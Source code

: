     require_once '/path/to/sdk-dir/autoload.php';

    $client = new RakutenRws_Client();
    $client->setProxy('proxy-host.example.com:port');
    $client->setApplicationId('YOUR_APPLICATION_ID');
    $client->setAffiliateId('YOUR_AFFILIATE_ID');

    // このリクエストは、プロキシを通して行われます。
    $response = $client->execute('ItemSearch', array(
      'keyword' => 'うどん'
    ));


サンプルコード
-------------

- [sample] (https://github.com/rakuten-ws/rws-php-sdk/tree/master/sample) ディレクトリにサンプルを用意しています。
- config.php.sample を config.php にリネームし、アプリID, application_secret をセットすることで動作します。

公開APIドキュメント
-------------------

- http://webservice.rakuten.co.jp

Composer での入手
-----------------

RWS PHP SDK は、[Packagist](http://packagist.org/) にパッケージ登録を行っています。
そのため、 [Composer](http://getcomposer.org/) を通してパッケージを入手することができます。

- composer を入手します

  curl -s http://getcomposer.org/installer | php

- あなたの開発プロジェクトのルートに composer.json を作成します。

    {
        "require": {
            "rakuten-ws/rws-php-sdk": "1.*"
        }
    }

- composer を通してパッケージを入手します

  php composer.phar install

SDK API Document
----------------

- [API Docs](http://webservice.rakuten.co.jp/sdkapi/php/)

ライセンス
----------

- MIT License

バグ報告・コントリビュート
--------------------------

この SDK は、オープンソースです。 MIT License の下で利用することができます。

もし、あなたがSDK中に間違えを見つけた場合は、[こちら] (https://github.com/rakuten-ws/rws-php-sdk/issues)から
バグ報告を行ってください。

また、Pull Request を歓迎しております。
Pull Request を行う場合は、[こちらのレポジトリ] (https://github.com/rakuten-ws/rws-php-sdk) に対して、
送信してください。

________

(What you have to do) Send back every record, precisely as written.

(Solved problem)
Source code

:     require_once '/path/to/sdk-dir/autoload.php';

    $client = new RakutenRws_Client();
    $client->setProxy('proxy-host.example.com:port');
    $client->setApplicationId('YOUR_APPLICATION_ID');
    $client->setAffiliateId('YOUR_AFFILIATE_ID');

    // このリクエストは、プロキシを通して行われます。
    $response = $client->execute('ItemSearch', array(
      'keyword' => 'うどん'
    ));


サンプルコード
-------------

- [sample] (https://github.com/rakuten-ws/rws-php-sdk/tree/master/sample) ディレクトリにサンプルを用意しています。
- config.php.sample を config.php にリネームし、アプリID, application_secret をセットすることで動作します。

公開APIドキュメント
-------------------

- http://webservice.rakuten.co.jp

Composer での入手
-----------------

RWS PHP SDK は、[Packagist](http://packagist.org/) にパッケージ登録を行っています。
そのため、 [Composer](http://getcomposer.org/) を通してパッケージを入手することができます。

- composer を入手します

  curl -s http://getcomposer.org/installer | php

- あなたの開発プロジェクトのルートに composer.json を作成します。

    {
        "require": {
            "rakuten-ws/rws-php-sdk": "1.*"
        }
    }

- composer を通してパッケージを入手します

  php composer.phar install

SDK API Document
----------------

- [API Docs](http://webservice.rakuten.co.jp/sdkapi/php/)

ライセンス
----------

- MIT License

バグ報告・コントリビュート
--------------------------

この SDK は、オープンソースです。 MIT License の下で利用することができます。

もし、あなたがSDK中に間違えを見つけた場合は、[こちら] (https://github.com/rakuten-ws/rws-php-sdk/issues)から
バグ報告を行ってください。

また、Pull Request を歓迎しております。
Pull Request を行う場合は、[こちらのレポジトリ] (https://github.com/rakuten-ws/rws-php-sdk) に対して、
送信してください。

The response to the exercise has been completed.